Collected data:
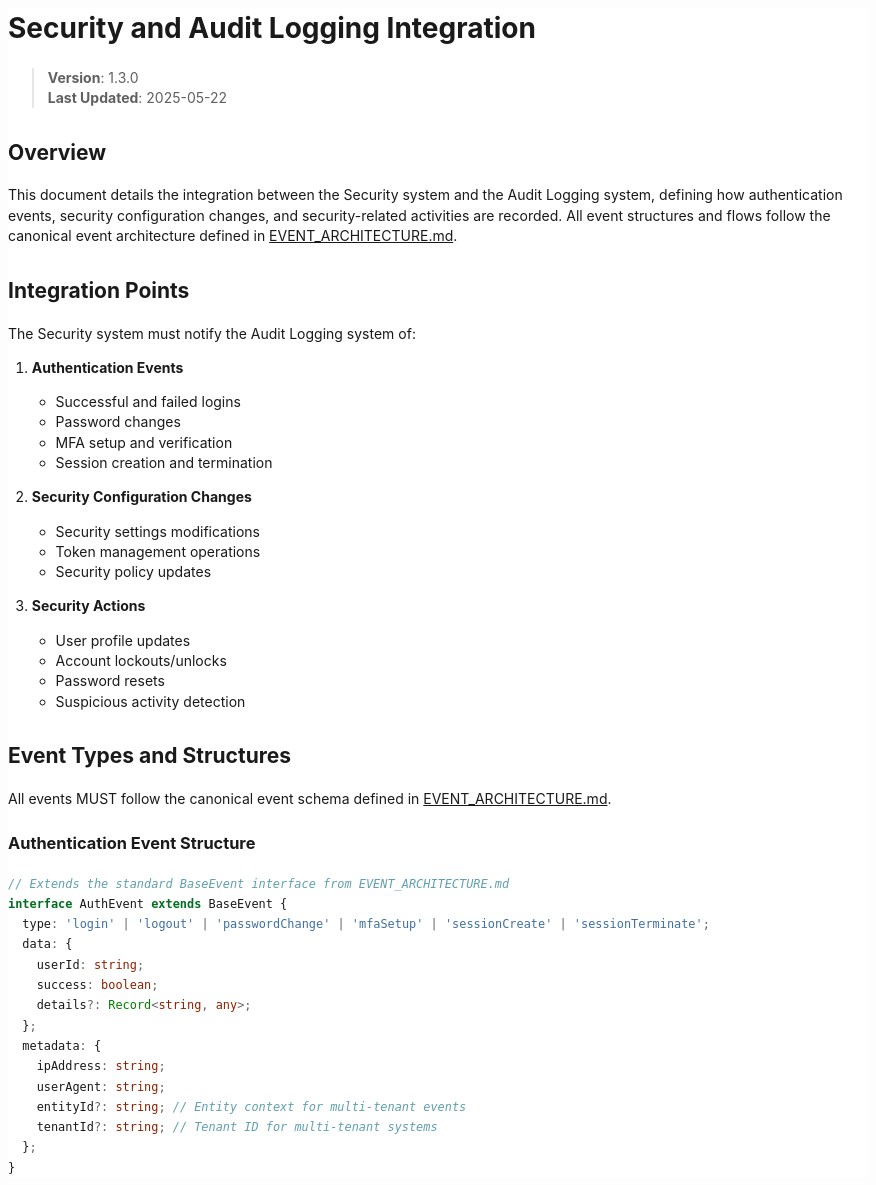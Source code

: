 # Security and Audit Logging Integration

> **Version**: 1.3.0  
> **Last Updated**: 2025-05-22

## Overview

This document details the integration between the Security system and the Audit Logging system, defining how authentication events, security configuration changes, and security-related activities are recorded. All event structures and flows follow the canonical event architecture defined in [EVENT_ARCHITECTURE.md](EVENT_ARCHITECTURE.md).

## Integration Points

The Security system must notify the Audit Logging system of:

1. **Authentication Events**
   - Successful and failed logins
   - Password changes
   - MFA setup and verification
   - Session creation and termination

2. **Security Configuration Changes**
   - Security settings modifications
   - Token management operations
   - Security policy updates

3. **Security Actions**
   - User profile updates
   - Account lockouts/unlocks
   - Password resets
   - Suspicious activity detection

## Event Types and Structures

All events MUST follow the canonical event schema defined in [EVENT_ARCHITECTURE.md](EVENT_ARCHITECTURE.md).

### Authentication Event Structure

```typescript
// Extends the standard BaseEvent interface from EVENT_ARCHITECTURE.md
interface AuthEvent extends BaseEvent {
  type: 'login' | 'logout' | 'passwordChange' | 'mfaSetup' | 'sessionCreate' | 'sessionTerminate';
  data: {
    userId: string;
    success: boolean;
    details?: Record<string, any>;
  };
  metadata: {
    ipAddress: string;
    userAgent: string;
    entityId?: string; // Entity context for multi-tenant events
    tenantId?: string; // Tenant ID for multi-tenant systems
  };
}
```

▶ [Assignment]
Counting only lines above that contain the string "BaseEvent", report how many there are and write nothing further.

▶ [Task solution]
2